For American audiences, it helps to understand that Korean news coverage often places U.S. alliance questions in a broader regional and industrial context. In South Korea, debates about missile defense, ammunition stocks, alliance coordination and domestic defense production are not abstract foreign policy topics. They sit close to everyday national security consciousness in a way many Americans may associate more with countries near active conflict zones or longstanding military threats.
So when a U.S. defense executive argues that allies should do more of the making, not just the buying, foreign media outlets naturally pay attention. The comment raises a practical question for countries that are U.S. partners: If Washington wants more shared production, how much trust is it actually prepared to extend?
The policy fight ahead is about design, not slogans
The strongest takeaway from this episode is not that America’s export-control regime is suddenly about to be dismantled. It is that the old balance between security restrictions and industrial cooperation is being challenged more openly. The pressure is coming from several directions at once: battlefield lessons, supply-chain stress, rising demand for lower-cost systems and the growing role of tech-driven defense firms that move faster than traditional procurement culture often expects.
If the debate advances, the hard part will not be agreeing on broad goals. Few policymakers would oppose making the United States and its allies more capable of producing what they need. Few would argue for abandoning safeguards on sensitive military technologies. The real conflict lies in the details: which allies qualify for easier rules, which categories of systems can be shared more flexibly, what oversight mechanisms are acceptable and how much bureaucratic risk the U.S. government is willing to tolerate in exchange for speed and scale.
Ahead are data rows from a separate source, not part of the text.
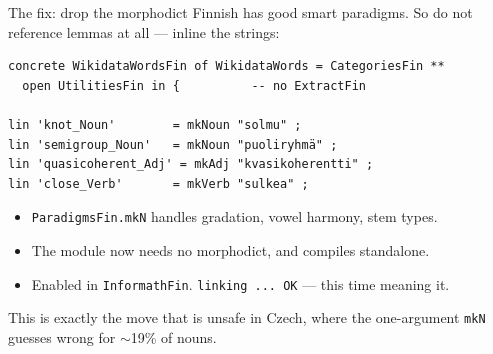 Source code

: \documentclass[10pt,aspectratio=169]{beamer}
\newcommand{\bad}[1]{\textcolor{warn}{#1}}
\newcommand{\ok}[1]{\textcolor{good}{#1}}
\begin{document}
\begin{frame}[fragile]{The fix: drop the morphodict}
  Finnish has good smart paradigms. So do not reference lemmas at all ---
  inline the strings:

\begin{lstlisting}
concrete WikidataWordsFin of WikidataWords = CategoriesFin **
  open UtilitiesFin in {          -- no ExtractFin

lin 'knot_Noun'        = mkNoun "solmu" ;
lin 'semigroup_Noun'   = mkNoun "puoliryhmä" ;
lin 'quasicoherent_Adj' = mkAdj "kvasikoherentti" ;
lin 'close_Verb'       = mkVerb "sulkea" ;
\end{lstlisting}

  \vspace{0.5em}
  \begin{itemize}
    \item \texttt{ParadigmsFin.mkN} handles gradation, vowel harmony, stem types.
    \item The module now needs no morphodict, and compiles standalone.
    \item \ok{Enabled in \texttt{InformathFin}.} \texttt{linking ... OK} --- this time meaning it.
  \end{itemize}

  \vspace{0.3em}
  \small This is exactly the move that is \bad{unsafe in Czech}, where the
  one-argument \texttt{mkN} guesses wrong for $\sim$19\% of nouns.
\end{frame}
\end{document}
There is also a domestic political angle. Calls to loosen or redesign export controls can trigger suspicion in Washington because they are easily framed as putting corporate convenience ahead of national security. Companies like Anduril may argue that the current system is outdated for an era of allied industrial integration. Critics may hear something else: an effort by private industry to reduce constraints on lucrative international business. Both interpretations can coexist, which is part of what makes the debate politically charged.
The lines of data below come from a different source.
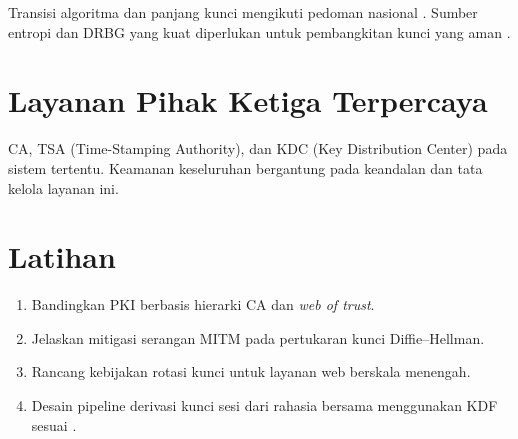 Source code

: \documentclass[../main.tex]{subfiles}
\begin{document}
Transisi algoritma dan panjang kunci mengikuti pedoman nasional \citep{nist_sp_800_131a}. Sumber entropi dan DRBG yang kuat diperlukan untuk pembangkitan kunci yang aman \citep{nist_sp_800_90a_r1}.

\section{Layanan Pihak Ketiga Terpercaya}
CA, TSA (Time-Stamping Authority), dan KDC (Key Distribution Center) pada sistem tertentu. Keamanan keseluruhan bergantung pada keandalan dan tata kelola layanan ini.

\section{Latihan}
\begin{enumerate}
  \item Bandingkan PKI berbasis hierarki CA dan \emph{web of trust}.
  \item Jelaskan mitigasi serangan MITM pada pertukaran kunci Diffie--Hellman.
  \item Rancang kebijakan rotasi kunci untuk layanan web berskala menengah.
  \item Desain pipeline derivasi kunci sesi dari rahasia bersama menggunakan KDF sesuai \citep{nist_sp_800_56c_r2}.
\end{enumerate}
\end{document}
For now, the most accurate way to read Schimpf’s remarks is as an opening in a continuing policy argument, not as proof of a settled new direction. His call for an ITAR “reset” distills a larger strategic dilemma into a single phrase. If the United States wants democracies to build more military capacity together, it may have to share more authority and accept more complexity. If it refuses, it may preserve tighter control but at the cost of speed, scale and flexibility.
That trade-off is no longer a niche concern for export lawyers and defense contractors. It is becoming a central test of how the United States and its allies prepare for a world in which industrial capacity, not just technological superiority, may determine the balance of power. In that sense, the significance of this story is not the headline-grabbing word “reset.” It is the unresolved question underneath it: whether America can modernize the rules of military cooperation without weakening the protections those rules were built to provide.